Ulrich Bräker, genannt Der arme Mann aus dem Toggenburg, auch Näppis-Ueli, (* 22. Dezember 1735 im Weiler Näppis (Scheftenau), Gemeinde Wattwil, Toggenburg; † im September 1798, begraben am 11. September 1798 in Wattwil) war ein Schweizer Schriftsteller. Die ehemalige Grafschaft Toggenburg gehörte zu Bräkers Lebenszeit zur Fürstabtei St. Gallen.

Leben

Bräker kam 1735 als Sohn einfacher Bauern zur Welt. In seiner Jugend war er Bauernknecht und Salpetersieder. 1754 zog er mit seinen Eltern nach Wattwil. Zu Beginn des Siebenjährigen Krieges warb ihn 1756 ein preussischer Werbeoffizier mit List und Tücke als gemeinen Soldaten für das „Regiment Itzenplitz zu Fuß“ an.

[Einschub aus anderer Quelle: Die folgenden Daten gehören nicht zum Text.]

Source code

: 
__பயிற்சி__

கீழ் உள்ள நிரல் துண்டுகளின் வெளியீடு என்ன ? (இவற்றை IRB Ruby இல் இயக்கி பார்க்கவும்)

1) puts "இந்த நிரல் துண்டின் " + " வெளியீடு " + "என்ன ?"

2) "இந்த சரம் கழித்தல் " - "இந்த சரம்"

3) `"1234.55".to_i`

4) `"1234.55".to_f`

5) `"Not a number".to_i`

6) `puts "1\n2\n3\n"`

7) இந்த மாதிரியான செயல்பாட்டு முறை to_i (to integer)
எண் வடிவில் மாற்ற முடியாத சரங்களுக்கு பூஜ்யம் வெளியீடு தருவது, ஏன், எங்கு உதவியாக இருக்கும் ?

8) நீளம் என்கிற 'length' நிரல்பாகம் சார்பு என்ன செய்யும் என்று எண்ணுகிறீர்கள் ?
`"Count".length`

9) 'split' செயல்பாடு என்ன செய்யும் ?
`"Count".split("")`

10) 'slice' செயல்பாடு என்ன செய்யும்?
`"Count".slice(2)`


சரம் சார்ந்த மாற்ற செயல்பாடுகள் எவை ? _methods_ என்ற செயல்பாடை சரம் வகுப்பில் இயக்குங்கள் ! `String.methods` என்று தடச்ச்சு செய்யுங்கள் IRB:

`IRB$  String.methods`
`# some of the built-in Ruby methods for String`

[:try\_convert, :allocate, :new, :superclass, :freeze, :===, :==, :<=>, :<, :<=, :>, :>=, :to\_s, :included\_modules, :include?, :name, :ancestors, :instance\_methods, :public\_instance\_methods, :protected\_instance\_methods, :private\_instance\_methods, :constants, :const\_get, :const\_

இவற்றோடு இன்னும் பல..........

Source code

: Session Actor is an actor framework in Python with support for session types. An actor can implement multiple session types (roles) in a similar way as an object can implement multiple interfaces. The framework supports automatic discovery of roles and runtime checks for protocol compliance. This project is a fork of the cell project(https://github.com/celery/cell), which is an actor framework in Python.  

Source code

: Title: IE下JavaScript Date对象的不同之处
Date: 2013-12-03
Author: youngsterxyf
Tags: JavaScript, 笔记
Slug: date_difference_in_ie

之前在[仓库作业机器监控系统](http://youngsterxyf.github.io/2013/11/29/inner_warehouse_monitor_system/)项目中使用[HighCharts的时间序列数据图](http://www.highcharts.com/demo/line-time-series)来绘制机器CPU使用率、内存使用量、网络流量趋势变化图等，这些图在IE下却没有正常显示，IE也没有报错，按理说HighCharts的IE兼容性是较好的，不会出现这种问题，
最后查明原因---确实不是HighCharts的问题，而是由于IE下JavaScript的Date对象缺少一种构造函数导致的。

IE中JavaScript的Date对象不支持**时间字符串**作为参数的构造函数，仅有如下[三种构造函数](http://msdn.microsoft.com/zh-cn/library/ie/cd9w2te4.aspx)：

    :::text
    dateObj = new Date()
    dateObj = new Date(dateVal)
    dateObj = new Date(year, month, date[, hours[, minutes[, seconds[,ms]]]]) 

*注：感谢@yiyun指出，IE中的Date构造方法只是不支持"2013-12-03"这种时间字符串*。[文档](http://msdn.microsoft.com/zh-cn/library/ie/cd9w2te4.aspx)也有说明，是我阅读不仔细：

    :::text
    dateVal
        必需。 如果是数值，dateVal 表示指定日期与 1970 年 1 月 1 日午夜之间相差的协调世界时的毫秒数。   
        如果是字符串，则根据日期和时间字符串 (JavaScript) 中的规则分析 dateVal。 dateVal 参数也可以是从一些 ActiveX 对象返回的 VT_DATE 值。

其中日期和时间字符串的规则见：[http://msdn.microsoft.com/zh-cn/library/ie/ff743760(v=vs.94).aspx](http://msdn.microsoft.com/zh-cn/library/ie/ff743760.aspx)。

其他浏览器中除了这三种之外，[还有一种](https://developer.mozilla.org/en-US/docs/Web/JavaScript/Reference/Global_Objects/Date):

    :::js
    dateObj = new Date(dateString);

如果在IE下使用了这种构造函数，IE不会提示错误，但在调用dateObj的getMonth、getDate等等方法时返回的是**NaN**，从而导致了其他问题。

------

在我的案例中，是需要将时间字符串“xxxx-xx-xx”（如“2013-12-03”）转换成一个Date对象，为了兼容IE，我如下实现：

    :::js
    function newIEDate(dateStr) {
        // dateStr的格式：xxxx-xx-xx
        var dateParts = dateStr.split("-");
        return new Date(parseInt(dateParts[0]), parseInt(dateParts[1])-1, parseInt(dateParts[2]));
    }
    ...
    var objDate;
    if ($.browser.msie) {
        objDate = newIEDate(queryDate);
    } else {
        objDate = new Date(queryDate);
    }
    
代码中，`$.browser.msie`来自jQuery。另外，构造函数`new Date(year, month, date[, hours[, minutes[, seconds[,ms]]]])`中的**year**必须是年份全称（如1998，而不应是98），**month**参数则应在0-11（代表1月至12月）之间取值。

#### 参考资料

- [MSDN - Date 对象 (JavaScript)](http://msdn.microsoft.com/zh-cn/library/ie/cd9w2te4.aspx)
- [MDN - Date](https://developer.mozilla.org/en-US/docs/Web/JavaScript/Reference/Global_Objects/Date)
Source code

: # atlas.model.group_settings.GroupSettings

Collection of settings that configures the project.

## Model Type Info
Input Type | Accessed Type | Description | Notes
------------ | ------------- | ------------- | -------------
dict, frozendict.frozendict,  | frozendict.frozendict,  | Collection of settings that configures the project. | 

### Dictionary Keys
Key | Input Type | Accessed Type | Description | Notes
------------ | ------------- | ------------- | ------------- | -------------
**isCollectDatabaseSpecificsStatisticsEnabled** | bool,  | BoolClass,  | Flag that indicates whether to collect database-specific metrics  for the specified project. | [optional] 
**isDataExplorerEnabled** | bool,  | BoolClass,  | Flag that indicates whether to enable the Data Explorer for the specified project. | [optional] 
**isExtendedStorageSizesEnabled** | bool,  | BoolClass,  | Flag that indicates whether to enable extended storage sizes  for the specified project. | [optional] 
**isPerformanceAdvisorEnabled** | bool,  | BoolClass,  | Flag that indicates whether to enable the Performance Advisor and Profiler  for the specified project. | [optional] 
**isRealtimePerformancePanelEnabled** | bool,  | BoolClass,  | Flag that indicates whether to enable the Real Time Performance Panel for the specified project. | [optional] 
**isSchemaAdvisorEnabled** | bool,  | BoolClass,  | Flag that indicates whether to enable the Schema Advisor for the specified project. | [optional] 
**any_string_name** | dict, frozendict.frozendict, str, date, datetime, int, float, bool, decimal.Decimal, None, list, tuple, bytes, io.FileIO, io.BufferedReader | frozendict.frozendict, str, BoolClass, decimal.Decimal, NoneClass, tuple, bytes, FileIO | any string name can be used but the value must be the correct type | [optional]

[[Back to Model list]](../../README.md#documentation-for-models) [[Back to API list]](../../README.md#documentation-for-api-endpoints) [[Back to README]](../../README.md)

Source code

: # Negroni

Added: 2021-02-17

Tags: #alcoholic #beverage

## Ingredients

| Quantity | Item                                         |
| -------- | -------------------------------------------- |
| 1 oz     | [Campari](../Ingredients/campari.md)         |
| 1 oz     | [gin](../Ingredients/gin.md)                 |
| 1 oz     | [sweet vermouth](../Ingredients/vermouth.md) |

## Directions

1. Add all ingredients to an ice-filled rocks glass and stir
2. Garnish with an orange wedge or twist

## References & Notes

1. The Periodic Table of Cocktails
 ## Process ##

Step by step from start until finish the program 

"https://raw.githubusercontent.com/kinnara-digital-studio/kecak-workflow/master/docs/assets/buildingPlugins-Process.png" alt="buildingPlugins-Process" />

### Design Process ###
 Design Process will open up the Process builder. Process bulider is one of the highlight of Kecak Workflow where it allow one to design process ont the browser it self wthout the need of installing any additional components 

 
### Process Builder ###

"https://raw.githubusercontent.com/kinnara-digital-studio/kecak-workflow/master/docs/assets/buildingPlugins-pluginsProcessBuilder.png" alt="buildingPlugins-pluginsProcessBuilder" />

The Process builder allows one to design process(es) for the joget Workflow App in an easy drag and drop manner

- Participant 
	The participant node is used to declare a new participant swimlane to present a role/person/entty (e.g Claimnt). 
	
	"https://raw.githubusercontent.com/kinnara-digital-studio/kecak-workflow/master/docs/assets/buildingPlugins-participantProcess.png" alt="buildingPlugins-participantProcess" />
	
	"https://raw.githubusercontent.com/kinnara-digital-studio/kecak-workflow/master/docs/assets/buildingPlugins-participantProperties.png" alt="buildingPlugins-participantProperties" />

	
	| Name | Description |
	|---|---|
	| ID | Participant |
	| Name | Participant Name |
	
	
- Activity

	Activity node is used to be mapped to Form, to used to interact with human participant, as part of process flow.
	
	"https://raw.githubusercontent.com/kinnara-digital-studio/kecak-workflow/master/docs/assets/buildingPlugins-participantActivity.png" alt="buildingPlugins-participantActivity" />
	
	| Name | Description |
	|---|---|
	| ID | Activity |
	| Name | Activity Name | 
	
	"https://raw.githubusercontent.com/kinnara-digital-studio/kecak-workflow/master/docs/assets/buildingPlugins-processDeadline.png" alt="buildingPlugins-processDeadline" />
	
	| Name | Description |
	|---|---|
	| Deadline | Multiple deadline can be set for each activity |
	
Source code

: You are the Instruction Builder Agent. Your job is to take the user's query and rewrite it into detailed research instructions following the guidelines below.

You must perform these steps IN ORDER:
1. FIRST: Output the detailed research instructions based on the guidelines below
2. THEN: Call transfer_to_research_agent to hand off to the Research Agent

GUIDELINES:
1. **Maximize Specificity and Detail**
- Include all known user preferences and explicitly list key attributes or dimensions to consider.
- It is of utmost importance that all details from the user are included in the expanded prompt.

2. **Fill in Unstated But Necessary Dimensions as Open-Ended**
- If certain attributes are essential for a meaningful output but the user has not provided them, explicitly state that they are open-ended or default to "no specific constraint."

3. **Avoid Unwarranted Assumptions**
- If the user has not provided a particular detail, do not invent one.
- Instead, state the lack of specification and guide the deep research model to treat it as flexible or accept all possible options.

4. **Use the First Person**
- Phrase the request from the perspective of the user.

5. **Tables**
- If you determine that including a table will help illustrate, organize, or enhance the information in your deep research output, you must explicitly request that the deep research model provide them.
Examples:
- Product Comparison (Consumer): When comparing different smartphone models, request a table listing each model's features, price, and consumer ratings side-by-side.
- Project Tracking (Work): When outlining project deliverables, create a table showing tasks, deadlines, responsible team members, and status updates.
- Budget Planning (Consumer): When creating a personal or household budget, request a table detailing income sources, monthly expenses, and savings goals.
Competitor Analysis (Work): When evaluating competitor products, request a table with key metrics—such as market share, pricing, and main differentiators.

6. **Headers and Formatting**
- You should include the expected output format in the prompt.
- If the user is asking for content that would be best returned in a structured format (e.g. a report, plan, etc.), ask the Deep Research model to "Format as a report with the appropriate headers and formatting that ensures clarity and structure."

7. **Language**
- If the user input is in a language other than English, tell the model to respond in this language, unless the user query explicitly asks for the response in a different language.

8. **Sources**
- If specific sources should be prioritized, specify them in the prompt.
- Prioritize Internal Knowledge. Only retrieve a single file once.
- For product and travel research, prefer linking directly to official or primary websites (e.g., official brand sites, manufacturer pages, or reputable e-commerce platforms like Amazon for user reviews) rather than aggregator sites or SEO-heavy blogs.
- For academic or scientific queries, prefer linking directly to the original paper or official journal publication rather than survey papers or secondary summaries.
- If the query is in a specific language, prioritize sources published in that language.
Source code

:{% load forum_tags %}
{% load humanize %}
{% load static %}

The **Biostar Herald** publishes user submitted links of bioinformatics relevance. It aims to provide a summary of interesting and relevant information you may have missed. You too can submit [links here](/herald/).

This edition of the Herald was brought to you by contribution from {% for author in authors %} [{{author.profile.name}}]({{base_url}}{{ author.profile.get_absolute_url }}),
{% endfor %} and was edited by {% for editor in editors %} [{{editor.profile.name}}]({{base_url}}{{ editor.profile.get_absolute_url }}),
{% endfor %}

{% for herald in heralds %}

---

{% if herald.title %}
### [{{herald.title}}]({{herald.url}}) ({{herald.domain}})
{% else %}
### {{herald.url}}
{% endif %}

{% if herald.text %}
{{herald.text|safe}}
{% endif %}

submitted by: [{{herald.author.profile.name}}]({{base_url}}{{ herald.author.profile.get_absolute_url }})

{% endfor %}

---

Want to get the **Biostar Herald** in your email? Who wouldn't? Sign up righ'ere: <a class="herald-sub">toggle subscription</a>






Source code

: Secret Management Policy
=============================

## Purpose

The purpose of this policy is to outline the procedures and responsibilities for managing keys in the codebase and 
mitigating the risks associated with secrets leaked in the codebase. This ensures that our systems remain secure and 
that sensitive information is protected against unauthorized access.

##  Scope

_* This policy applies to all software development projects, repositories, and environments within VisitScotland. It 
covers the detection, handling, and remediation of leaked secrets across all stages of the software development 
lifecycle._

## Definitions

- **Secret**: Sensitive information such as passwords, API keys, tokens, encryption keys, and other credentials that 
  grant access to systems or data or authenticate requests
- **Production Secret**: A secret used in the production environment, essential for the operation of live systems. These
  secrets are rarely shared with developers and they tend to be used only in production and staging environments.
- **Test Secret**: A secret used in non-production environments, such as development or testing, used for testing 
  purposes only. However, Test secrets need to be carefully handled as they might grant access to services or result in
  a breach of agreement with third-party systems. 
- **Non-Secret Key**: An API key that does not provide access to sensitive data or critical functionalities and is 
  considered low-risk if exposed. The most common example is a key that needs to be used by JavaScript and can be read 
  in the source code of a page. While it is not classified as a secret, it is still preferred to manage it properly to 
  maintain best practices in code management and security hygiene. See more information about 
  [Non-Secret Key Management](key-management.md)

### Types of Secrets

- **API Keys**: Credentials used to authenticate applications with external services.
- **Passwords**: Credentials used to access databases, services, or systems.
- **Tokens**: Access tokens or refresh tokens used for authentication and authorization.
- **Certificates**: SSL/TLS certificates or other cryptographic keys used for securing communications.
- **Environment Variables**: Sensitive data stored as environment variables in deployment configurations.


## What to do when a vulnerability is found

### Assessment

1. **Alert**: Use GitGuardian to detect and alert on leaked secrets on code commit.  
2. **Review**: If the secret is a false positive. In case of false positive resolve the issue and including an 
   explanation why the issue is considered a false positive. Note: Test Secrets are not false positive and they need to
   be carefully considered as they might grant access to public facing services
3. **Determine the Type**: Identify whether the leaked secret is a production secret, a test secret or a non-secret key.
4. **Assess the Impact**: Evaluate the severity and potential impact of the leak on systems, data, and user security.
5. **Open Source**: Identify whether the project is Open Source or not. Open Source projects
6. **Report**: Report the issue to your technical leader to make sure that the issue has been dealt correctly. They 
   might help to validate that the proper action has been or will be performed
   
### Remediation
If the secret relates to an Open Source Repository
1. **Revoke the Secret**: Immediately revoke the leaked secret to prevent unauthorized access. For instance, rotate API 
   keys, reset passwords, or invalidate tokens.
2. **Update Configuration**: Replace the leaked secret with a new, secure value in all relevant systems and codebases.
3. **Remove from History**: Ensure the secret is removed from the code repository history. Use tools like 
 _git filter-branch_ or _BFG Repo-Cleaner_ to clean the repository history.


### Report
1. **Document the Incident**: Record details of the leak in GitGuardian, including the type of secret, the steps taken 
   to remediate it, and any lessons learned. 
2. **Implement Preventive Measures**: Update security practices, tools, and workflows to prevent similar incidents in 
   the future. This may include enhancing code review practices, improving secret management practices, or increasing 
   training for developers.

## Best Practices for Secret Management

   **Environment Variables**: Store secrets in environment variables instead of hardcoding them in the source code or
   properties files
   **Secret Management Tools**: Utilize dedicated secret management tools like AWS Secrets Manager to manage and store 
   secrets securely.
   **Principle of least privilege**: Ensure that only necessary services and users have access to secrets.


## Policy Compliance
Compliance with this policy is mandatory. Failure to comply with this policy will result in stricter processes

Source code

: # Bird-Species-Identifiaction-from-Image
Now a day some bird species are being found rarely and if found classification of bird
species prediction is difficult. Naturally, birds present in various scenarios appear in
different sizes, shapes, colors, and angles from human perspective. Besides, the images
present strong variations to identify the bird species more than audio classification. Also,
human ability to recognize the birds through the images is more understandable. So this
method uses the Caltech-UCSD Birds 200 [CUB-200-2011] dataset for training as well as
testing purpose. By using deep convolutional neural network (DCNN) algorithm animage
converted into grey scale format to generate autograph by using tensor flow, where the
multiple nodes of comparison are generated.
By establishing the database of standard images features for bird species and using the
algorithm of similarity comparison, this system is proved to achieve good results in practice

Desillusioniert vom Ergebnis seines Aufbruchs in die Fremde, desertierte Bräker noch im selben Jahr während der Schlacht bei Lobositz in Böhmen und kehrte nach Hause zurück.[1] Er heiratete Salome Ambühl (1735–1822)[2] und hatte sieben Kinder, von denen einige bereits im Kindesalter starben. Er verdiente seinen Lebensunterhalt als Kleinbauer und Baumwollfergger. Seit spätestens 1784 litt er an häufigen Kopfschmerzen („migrenie“).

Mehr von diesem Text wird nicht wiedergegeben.